If anyone understands the importance of detail, it’s Wes Anderson. From The Royal Tenenbaums to Moonrise Kingdom to his new release, The Grand Budapest Hotel, each of his films showcases instantly recognizable, intricate diorama worlds, often stocked with preciously arranged camping tents, Crayola-colored portable record players, and pleasingly worn copies of National Geographic. Everything about his work signifies a man who likes things just so. All of which practically obliges one to wonder whether Anderson’s own life resembles a painstakingly curated vintage store. Below, one of America’s great and most idiosyncratic film auteurs gives us a glimpse into his world.
THE HOUSTON-BORN creator ofMoonrise Kingdom’s Khaki Scouts was a Boy Scout dud: “I think I only got through a couple of meetings. I didn’t earn any rank.”
THAT SAID, he fared better in Indian Guides, the local Y.M.C.A.’s version of the Cub Scouts, where all troop members were assigned Native American names: “Mine was Leaping Jaguar. My older brother was called Hawk. No, Orca. Wait, maybe it was Killer Whale and I’m reducing it to Orca in later years.”
HE LOVES going back in time. Around the holidays, he visits a Champs-Élysées booth where “you go and type your address into a laptop, and they’ll show you the place 50 or a hundred years ago. I am totally their target audience.”

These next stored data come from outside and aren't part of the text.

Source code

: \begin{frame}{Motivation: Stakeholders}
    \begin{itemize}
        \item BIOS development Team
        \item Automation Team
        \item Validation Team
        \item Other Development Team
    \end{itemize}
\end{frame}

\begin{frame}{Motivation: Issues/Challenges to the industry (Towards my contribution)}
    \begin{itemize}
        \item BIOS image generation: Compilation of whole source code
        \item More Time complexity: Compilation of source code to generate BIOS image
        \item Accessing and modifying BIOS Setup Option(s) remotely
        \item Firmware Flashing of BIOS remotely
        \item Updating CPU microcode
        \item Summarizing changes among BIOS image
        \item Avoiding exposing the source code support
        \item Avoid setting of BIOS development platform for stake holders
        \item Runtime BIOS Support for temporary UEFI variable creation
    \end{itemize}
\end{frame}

THE FIRST film he saw in a theater: it might have been a Peter Sellers Pink Panther movie.
THE FIRST movie he remembers walking out of: Sellers’s The Fiendish Plot of Dr. Fu Manchu(1980).
HIS FILM The Royal Tenenbaums is often compared to J. D. Salinger’s fictional Glass-family stories, but Anderson says the idea for the movie was partly inspired by “The Bagthorpe Saga,” a children’s-book series by Helen Cresswell; it follows the lives of several relentlessly precocious siblings whose domicile is called Unicorn House. The series made a “very big impression” on him as a child.
HE TAKES production notes in “little beige spiral notebooks with slightly green pages the size of a mass-market paperback” and always uses seven per movie.
DESPITE THE systematic precision, the books are archived somewhat casually: “I put them in a drawer wherever I am working.”
HE KNEW by seventh grade that he’d wind up in Paris. “I just assumed it,” he says breezily, as though this were the most natural aspiration in the world for a pre-adolescent Texan. Years ago, he turned up in the city for three days of work on The Life Aquatic with Steve Zissou and “ended up staying for a year and a half.”
HE HAS apartments in Montparnasse and New York City’s East Village.
DESPITE BEING a toast-of-Paris expat, he doesn’t speak French: “One day, I want to convince myself I can learn it, but there’s just no guarantee. Some people don’t have the gift.”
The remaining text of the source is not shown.